## Triangle orientation interlude

Saturday, May 3rd, 2008 at 1:12 am

It’s critical to be able to calculate the orientation of a triangle correctly, particularly if it’s the long thin kind where the endpoints differ by 1e-15 in the y direction. The orientation is either clockwise or anticlockwise, and it should be the same no matter which of the three vertices you start with.

For a triangle with points a, b and c, we consider the vectors u = b - a and v = c - a. If

CPerp(u) . v

is positive, then the triangle is oriented clockwise, where CPerp((x,y)) = (y, -x) is the function that turns a 2-dimensional vector 90 degrees clockwise.

Writing this in individual coordinates gives:

CPerp(b - a) . (c - a)
= (by - ay, ax - bx) . (cx - ax, cy - ay)
= (by - ay) (cx - ax) + (ax - bx) (cy - ay)

which you can either expand out into 8 terms (two of which are ±ayax which cancel immediately) and add them up, or you can evaluate them as they stand. You can get different answers; sometimes one is zero and the other is non-zero, and since the sign of the result determins the orientation of the triangle, we pick the non-zero answer.

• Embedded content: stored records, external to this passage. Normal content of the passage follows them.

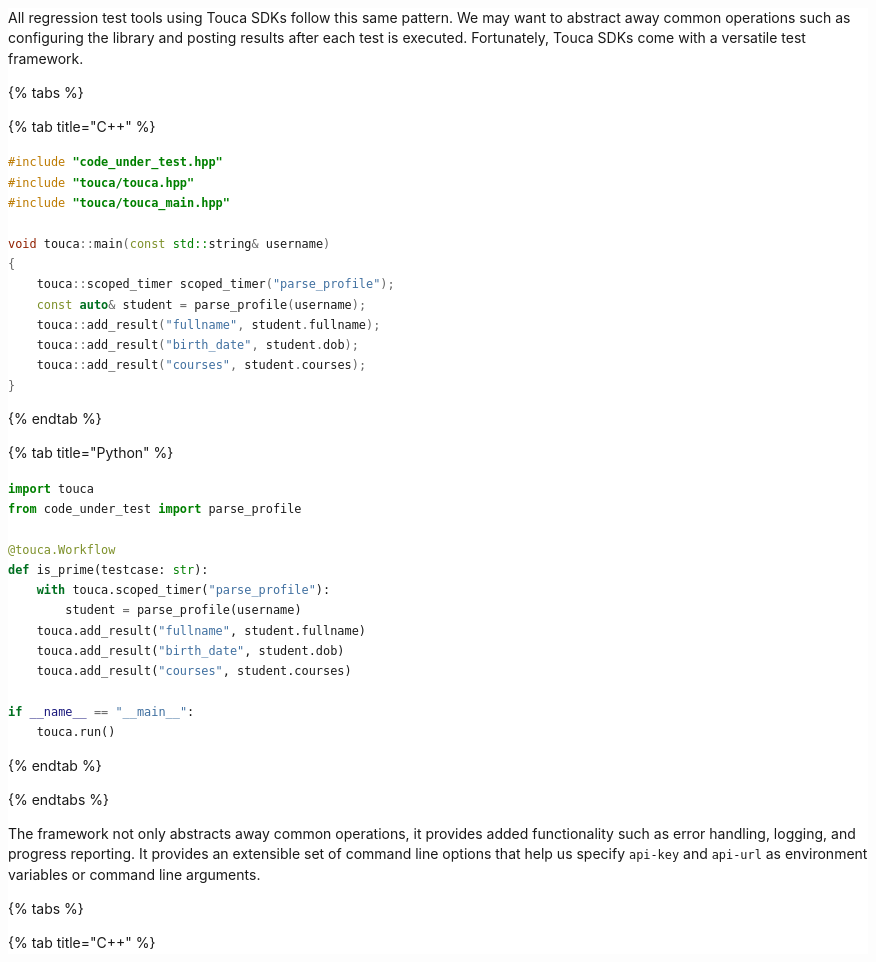 All regression test tools using Touca SDKs follow this same pattern. We may want
to abstract away common operations such as configuring the library and posting
results after each test is executed. Fortunately, Touca SDKs come with a
versatile test framework.

{% tabs %}

{% tab title="C++" %}

```cpp
#include "code_under_test.hpp"
#include "touca/touca.hpp"
#include "touca/touca_main.hpp"

void touca::main(const std::string& username)
{
    touca::scoped_timer scoped_timer("parse_profile");
    const auto& student = parse_profile(username);
    touca::add_result("fullname", student.fullname);
    touca::add_result("birth_date", student.dob);
    touca::add_result("courses", student.courses);
}
```

{% endtab %}

{% tab title="Python" %}

```python
import touca
from code_under_test import parse_profile

@touca.Workflow
def is_prime(testcase: str):
    with touca.scoped_timer("parse_profile"):
        student = parse_profile(username)
    touca.add_result("fullname", student.fullname)
    touca.add_result("birth_date", student.dob)
    touca.add_result("courses", student.courses)

if __name__ == "__main__":
    touca.run()
```

{% endtab %}

{% endtabs %}

The framework not only abstracts away common operations, it provides added
functionality such as error handling, logging, and progress reporting. It
provides an extensible set of command line options that help us specify
`api-key` and `api-url` as environment variables or command line arguments.

{% tabs %}

{% tab title="C++" %}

To reduce loss of precision, sumations are done from large to small; after putting the six terms into the array double s[6];I write:

sort(s, s + 6, FabsOrder());
double sum = (((((s[5] + s[4]) + s[3]) + s[2]) + s[1]) + s[0]);

where

struct FabsOrder {
bool operator()(double a, double b)
{ return fabs(a) < fabs(b); } };

That’s the C++ done with. Now the problem. There was a conflict in the sign between one value and the other which was highlighted by the debug code, but, because it seemed infinitesimally small and we’d forgotten the significance, we commented it out and encountered a situation much later in the algorithm where there was a gouge that took a while to isolate.

The calculation problem.

In the above equation, if by = cy, then the the alternative ways to calculate the result are given by the two sides of the equation:

p (r - s) - q (r - s) = p r - p s - q r + q s

And if r - s is positive, then the result should be positive whenever p > q

But here’s a table of calculations that happens.

s 13.014700000000001 * t – 13.014699999999999 * t
20.0 5.6843418860808015e-14
20.677 0.0
21.0 5.6843418860808015e-14
1e15 2.0

Now I had been counting on the right hand column to be increasing, because 13.014700000000001 - 13.014699999999999 > 0, but unfortunately it does not. This explains how I can get the wrong sign in the answer, rather than 0.0 when the precision falls off the end, because I am taking the difference of two values where s is increasing in the expectation that the difference of the products will increase too.

This has been a day’s work. I’ve marked this down as yet another of many things to watch out for with floating point arithmetic.

Meanwhile, after scratching my head all day over this problem, the BBC reported that some computer keyboards are dirtier than a toilet seat. If I saw a toilet seat as grubby as this keyboard is now, I wouldn’t sit on it.